BRIEF
Write out the stretch of lines below that begins at the line with "of all use-cases." and ends at the line with "operator's life miserable.", including both, exactly as given and nothing more.

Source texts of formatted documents
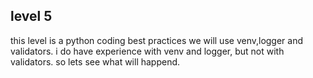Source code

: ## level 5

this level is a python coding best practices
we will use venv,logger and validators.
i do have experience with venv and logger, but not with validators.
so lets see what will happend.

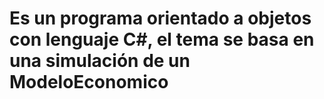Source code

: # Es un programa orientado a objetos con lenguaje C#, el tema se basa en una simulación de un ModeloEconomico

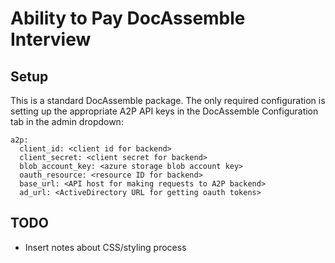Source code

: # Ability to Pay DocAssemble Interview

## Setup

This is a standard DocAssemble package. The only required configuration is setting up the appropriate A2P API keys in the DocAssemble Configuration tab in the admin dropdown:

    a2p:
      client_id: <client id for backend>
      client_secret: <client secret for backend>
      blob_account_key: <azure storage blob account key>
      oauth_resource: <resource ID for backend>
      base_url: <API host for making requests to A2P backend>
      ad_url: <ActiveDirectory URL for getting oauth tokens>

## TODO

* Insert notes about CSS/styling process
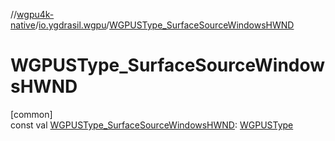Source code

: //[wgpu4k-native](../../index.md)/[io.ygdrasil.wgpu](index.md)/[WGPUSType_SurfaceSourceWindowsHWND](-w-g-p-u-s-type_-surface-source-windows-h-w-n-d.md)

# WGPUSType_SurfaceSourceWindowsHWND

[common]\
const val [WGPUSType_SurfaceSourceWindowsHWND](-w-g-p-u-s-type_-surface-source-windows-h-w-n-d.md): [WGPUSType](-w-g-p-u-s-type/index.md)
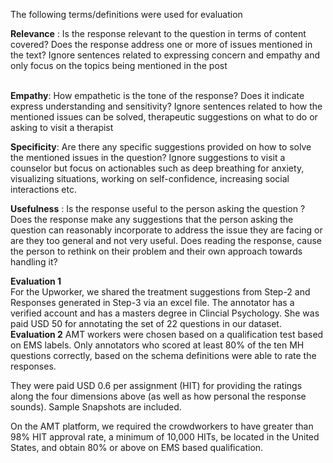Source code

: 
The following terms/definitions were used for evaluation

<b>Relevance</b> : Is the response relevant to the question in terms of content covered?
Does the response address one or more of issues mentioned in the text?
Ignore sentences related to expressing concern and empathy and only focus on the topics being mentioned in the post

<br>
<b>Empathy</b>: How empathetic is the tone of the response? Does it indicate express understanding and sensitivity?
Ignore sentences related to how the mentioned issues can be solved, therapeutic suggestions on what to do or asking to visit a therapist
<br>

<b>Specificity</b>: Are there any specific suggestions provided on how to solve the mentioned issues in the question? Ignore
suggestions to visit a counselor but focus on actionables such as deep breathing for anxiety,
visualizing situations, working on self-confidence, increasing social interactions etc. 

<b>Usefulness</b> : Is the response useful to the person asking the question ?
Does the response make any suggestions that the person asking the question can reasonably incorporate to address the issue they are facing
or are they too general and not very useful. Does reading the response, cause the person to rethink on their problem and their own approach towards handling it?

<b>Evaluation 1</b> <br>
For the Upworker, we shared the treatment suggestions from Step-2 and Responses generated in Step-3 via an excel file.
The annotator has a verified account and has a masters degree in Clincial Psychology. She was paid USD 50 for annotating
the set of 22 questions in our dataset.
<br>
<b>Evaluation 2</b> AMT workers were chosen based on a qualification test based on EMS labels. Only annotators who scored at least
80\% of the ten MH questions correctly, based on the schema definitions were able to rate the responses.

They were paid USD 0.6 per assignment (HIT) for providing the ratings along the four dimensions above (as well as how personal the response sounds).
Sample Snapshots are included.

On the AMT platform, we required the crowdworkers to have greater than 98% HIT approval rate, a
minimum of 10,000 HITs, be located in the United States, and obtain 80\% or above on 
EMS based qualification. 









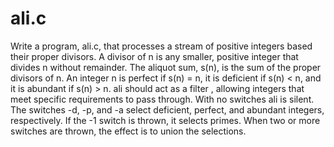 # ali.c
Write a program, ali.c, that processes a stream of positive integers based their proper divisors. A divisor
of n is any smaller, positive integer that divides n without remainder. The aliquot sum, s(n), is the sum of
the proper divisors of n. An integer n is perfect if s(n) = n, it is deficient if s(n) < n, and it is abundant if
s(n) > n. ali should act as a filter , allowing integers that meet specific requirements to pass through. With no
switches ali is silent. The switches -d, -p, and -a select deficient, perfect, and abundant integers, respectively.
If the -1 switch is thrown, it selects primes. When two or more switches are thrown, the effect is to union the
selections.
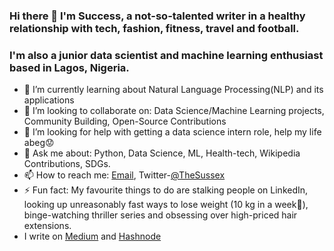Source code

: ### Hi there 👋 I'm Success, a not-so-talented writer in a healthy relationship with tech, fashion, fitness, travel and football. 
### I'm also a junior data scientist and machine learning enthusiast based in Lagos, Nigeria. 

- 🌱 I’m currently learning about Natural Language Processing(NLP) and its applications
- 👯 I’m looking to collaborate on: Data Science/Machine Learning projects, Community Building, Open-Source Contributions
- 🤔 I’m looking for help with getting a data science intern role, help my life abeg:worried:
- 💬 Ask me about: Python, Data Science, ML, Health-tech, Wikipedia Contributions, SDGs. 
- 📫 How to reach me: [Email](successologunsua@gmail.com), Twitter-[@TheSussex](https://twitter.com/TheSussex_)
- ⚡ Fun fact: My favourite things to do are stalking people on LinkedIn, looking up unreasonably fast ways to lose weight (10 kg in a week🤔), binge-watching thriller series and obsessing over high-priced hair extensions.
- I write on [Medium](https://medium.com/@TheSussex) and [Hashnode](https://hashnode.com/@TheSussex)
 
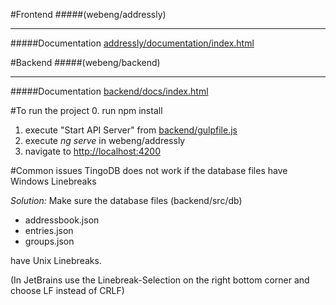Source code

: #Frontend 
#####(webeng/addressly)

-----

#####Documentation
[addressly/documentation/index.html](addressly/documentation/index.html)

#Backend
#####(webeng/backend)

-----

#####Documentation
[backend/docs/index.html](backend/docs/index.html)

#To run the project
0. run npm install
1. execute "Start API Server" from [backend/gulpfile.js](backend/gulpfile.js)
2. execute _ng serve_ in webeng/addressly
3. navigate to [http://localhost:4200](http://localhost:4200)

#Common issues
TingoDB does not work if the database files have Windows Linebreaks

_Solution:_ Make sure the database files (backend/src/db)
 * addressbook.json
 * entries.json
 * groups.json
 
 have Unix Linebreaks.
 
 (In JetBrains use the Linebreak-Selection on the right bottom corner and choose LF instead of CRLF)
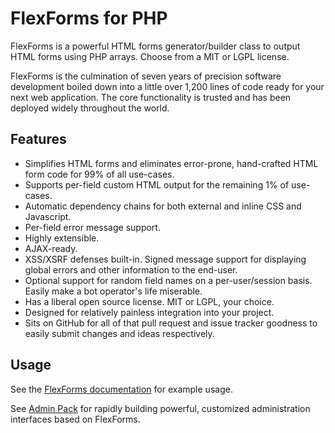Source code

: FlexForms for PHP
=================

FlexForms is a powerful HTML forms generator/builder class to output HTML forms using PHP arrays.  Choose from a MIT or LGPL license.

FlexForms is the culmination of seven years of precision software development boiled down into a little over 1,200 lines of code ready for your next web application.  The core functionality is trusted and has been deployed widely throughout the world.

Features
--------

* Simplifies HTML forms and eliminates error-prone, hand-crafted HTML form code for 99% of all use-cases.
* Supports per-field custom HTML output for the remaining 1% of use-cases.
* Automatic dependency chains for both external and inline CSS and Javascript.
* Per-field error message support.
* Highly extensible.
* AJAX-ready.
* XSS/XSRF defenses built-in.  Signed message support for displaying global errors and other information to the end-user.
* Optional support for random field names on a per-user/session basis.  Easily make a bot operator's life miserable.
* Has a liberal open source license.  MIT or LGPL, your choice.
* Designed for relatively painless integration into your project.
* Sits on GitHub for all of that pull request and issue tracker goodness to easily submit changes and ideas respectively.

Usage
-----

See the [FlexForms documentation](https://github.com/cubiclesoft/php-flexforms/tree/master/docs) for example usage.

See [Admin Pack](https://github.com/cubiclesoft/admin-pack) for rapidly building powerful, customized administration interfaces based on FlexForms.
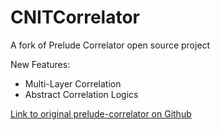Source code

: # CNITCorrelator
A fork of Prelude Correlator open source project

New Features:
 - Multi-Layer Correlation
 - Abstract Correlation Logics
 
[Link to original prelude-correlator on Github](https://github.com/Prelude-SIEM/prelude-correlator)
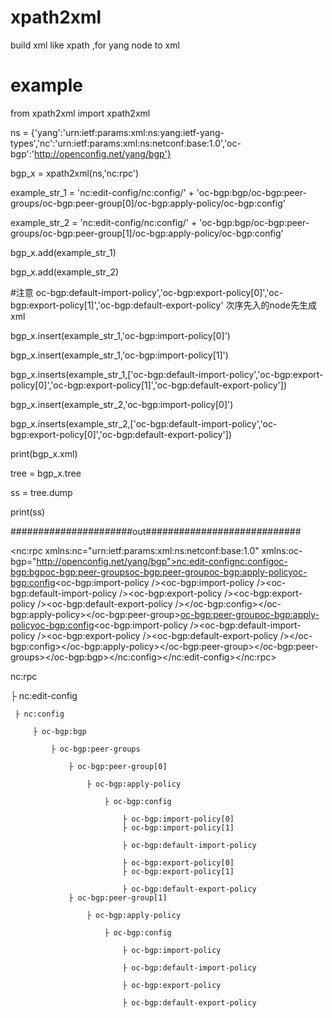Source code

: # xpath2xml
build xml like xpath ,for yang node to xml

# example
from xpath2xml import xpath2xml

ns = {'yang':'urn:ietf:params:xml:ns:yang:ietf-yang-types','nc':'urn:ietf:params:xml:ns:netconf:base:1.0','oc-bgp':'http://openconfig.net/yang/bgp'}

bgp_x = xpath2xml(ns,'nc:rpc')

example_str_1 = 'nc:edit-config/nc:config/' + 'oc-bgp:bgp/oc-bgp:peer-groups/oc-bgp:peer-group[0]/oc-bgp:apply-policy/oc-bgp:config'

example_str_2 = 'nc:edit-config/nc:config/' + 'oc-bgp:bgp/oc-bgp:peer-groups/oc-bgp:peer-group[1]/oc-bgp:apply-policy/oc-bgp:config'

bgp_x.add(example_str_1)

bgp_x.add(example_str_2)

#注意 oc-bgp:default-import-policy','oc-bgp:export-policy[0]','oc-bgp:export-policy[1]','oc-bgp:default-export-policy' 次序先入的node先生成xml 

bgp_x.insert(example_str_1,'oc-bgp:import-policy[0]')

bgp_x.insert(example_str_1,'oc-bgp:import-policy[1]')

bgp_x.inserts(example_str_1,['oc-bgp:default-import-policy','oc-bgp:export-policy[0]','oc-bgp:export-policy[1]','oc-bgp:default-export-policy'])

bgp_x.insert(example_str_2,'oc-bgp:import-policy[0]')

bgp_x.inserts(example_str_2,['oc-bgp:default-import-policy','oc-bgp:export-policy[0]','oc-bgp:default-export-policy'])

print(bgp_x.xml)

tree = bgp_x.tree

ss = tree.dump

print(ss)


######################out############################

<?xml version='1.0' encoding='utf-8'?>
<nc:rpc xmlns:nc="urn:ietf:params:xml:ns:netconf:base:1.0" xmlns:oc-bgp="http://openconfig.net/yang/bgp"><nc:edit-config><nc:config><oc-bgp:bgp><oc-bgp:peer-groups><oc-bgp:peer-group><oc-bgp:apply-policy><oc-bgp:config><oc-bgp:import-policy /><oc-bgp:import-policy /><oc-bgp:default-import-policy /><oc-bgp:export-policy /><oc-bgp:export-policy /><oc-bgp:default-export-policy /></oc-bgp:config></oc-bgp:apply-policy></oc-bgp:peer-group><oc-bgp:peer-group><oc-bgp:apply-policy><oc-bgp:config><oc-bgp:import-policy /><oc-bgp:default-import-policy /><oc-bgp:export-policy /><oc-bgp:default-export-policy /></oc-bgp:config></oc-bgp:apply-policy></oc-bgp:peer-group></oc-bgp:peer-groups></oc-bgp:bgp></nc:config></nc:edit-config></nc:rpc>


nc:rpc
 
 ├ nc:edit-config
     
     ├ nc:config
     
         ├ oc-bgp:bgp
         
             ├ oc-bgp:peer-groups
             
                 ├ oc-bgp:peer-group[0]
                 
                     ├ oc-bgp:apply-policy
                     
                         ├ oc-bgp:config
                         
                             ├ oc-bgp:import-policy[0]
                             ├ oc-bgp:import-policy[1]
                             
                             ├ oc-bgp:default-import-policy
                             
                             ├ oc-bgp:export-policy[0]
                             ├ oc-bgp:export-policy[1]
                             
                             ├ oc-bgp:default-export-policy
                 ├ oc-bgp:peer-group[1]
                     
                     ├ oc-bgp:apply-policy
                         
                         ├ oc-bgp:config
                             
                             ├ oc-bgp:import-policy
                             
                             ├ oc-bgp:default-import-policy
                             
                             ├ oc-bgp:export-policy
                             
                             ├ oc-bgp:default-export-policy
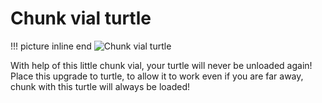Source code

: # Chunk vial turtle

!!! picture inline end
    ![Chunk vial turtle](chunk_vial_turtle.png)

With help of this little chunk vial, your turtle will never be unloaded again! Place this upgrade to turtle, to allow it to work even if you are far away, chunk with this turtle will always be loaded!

SOLUTION TO THE EXERCISE
* Simplifies HTML forms and eliminates error-prone, hand-crafted HTML form code for 99% of all use-cases.
* Supports per-field custom HTML output for the remaining 1% of use-cases.
* Automatic dependency chains for both external and inline CSS and Javascript.
* Per-field error message support.
* Highly extensible.
* AJAX-ready.
* XSS/XSRF defenses built-in.  Signed message support for displaying global errors and other information to the end-user.
* Optional support for random field names on a per-user/session basis.  Easily make a bot operator's life miserable.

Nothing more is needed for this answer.